Specific Trends in Investment Banker Salaries and Bonuses

It’s getting increasingly “complicated” to compile these updates because there’s a crazy variance between different banks now.

In the 2010s, the elite boutiques usually paid higher bonuses to Analysts and Associates, and the senior bankers also had a higher compensation ceiling.

As of 2025, however, even firms within the same category seem to pay very different amounts.

As a specific example, Lazard now seems to pay less than other elite boutique banks but still at/above the level of the bulge brackets.

A Year 1 Associate there might earn total compensation just above $300K, which was on par with some of the BB banks (GS and JPM) and above others (MS and BofA).

However, the total compensation at a place like PJT Partners seems to go all the way up to $400K for top-ranked Year 1 Associates.

Most Associates will not be in the top bucket, but quite a few will earn significantly more than Associates at the bulge brackets.
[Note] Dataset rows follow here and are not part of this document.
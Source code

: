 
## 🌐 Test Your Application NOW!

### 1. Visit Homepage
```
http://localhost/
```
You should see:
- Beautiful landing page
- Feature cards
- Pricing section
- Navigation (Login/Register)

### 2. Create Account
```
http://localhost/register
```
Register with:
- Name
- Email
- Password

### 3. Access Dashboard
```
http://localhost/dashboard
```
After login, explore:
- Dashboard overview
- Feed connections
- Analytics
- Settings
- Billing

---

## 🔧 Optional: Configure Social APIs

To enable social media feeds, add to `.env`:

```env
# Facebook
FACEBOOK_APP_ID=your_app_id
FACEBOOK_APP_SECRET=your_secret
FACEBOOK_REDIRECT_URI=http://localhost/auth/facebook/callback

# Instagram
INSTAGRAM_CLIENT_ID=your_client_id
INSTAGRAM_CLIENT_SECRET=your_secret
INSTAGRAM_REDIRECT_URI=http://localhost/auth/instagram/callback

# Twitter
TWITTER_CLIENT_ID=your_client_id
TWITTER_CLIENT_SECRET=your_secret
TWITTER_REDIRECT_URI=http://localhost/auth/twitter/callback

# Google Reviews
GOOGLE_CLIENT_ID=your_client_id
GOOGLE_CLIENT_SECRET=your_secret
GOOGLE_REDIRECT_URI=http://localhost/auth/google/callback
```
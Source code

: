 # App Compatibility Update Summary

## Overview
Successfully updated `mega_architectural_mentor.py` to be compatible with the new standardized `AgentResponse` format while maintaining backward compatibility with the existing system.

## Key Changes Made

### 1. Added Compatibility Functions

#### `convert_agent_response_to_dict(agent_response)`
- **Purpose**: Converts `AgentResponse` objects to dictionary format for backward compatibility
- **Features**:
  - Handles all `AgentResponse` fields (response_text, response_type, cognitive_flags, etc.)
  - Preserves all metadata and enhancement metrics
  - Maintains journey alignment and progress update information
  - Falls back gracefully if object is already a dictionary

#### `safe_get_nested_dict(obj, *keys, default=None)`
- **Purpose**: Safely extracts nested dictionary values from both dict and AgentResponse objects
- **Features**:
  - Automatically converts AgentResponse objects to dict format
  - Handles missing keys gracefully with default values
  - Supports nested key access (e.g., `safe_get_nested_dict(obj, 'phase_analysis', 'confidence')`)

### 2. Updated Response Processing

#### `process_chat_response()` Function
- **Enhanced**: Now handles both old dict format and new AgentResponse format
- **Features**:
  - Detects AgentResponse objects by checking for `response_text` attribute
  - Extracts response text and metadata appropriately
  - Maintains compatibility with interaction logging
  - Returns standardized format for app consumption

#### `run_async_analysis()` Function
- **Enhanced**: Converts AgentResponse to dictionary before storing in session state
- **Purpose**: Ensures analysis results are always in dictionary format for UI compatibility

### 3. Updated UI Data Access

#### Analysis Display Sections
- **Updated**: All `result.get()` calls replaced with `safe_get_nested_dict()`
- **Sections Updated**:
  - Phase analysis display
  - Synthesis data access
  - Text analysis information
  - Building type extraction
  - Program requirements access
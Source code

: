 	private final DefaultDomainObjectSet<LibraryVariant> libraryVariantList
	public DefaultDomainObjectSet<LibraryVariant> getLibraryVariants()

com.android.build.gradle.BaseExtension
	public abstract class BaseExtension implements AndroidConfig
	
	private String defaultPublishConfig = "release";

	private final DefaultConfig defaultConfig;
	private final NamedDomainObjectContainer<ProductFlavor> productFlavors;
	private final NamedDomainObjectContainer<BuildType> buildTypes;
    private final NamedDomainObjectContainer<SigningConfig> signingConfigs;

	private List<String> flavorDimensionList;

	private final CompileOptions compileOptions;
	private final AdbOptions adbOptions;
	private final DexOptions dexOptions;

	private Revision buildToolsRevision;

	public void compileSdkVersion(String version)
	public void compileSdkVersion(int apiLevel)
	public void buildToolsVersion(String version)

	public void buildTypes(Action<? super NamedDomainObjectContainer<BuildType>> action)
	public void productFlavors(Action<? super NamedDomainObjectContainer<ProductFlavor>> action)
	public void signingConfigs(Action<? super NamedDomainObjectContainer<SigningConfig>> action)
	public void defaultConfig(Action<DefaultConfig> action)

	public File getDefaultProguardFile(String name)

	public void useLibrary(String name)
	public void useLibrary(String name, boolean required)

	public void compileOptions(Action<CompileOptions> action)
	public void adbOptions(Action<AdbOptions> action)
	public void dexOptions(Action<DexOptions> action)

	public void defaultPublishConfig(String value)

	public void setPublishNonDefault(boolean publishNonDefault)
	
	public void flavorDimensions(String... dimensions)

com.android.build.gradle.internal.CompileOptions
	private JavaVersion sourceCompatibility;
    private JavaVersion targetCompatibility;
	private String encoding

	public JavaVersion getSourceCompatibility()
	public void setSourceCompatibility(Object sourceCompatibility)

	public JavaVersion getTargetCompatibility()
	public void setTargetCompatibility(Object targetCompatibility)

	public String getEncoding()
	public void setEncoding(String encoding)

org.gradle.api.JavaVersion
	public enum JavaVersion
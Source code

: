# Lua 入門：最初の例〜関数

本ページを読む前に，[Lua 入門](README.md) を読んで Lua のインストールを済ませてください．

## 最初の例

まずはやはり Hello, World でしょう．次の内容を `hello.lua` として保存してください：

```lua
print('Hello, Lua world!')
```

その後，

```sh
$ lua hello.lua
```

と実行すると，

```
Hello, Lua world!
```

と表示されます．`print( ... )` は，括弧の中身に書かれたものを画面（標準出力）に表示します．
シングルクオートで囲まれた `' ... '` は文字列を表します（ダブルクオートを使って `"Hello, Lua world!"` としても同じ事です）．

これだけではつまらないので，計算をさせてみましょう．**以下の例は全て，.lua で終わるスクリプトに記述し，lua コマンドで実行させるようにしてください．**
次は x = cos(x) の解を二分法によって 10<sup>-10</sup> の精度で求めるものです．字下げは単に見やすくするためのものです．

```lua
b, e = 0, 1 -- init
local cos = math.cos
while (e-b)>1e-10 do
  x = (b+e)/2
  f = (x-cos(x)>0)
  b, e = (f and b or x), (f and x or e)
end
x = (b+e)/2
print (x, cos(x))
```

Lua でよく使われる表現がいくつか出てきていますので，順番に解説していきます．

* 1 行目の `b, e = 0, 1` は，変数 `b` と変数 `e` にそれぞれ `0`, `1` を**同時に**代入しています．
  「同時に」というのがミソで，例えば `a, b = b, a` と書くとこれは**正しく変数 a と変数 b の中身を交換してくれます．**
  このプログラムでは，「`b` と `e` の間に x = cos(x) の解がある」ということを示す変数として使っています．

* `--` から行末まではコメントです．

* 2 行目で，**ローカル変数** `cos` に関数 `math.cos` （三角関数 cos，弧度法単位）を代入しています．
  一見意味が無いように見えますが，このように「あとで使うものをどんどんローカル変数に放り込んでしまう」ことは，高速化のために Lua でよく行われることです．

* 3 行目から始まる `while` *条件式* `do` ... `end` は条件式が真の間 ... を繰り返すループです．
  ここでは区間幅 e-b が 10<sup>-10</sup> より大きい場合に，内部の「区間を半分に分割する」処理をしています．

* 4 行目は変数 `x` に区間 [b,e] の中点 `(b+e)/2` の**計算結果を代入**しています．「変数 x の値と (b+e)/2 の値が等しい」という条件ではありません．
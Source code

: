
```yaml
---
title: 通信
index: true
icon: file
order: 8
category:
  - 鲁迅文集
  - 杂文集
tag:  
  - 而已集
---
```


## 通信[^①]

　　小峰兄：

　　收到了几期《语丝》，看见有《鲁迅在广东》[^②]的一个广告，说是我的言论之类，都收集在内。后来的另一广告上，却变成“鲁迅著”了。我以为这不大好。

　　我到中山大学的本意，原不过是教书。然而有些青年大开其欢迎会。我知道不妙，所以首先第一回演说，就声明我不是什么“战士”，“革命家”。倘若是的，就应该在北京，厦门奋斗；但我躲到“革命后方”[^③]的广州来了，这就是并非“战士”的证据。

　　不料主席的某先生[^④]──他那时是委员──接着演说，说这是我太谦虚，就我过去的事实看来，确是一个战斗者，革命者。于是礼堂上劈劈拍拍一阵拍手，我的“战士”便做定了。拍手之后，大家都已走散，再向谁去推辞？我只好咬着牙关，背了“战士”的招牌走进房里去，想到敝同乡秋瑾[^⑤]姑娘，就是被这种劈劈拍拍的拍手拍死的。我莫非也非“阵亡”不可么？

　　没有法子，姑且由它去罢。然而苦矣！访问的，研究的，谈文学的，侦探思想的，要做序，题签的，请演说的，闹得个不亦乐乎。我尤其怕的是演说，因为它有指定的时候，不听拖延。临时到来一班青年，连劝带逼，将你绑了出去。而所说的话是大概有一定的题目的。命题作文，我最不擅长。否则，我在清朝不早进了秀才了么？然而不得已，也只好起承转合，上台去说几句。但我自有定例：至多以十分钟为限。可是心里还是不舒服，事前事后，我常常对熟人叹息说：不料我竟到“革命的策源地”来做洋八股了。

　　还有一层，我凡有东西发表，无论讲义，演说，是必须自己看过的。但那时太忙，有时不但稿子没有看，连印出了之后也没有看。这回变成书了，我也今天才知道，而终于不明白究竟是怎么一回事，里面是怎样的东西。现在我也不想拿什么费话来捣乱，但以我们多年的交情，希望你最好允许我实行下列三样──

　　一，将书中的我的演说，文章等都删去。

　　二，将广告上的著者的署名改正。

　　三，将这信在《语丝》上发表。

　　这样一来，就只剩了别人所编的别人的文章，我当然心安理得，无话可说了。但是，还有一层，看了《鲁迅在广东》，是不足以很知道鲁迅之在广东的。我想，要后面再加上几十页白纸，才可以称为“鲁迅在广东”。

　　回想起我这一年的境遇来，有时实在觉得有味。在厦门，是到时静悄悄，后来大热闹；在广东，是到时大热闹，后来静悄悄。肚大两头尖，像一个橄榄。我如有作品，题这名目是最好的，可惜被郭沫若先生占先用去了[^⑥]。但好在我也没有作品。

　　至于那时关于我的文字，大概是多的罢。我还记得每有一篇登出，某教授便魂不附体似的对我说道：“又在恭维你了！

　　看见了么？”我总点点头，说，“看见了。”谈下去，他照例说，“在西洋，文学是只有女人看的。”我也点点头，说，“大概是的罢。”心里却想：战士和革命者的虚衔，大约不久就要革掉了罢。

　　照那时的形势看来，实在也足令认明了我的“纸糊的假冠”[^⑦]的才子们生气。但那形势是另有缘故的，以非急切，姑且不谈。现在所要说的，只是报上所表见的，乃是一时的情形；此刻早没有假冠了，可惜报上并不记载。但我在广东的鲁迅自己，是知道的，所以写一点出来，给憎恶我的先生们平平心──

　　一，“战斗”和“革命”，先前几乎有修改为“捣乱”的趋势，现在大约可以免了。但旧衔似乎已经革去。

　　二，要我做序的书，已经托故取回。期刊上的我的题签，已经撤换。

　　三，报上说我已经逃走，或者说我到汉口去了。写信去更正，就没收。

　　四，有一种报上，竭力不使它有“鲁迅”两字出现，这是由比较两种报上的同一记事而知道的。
Meanwhile, some Big 5 Canadian banks, such as TD Cowen, seem to be paying outsized bonuses to attract new talent.

I don’t think this is sustainable, but take advantage of it while it lasts, I suppose?

The stock and deferred components of compensation also seem to be creeping up – not great if there’s another UBS / CS “acquisition” situation…

Finally, there seem to be some oddities around base salaries, with UBS paying slightly less to some Analysts following the CS acquisition (e.g., $115K rather than $125K for Year 2 Analysts).

And I don’t know if this is a recent development – I may have missed it – but the elite boutiques also seem to pay ~$25K higher base salaries to Associates.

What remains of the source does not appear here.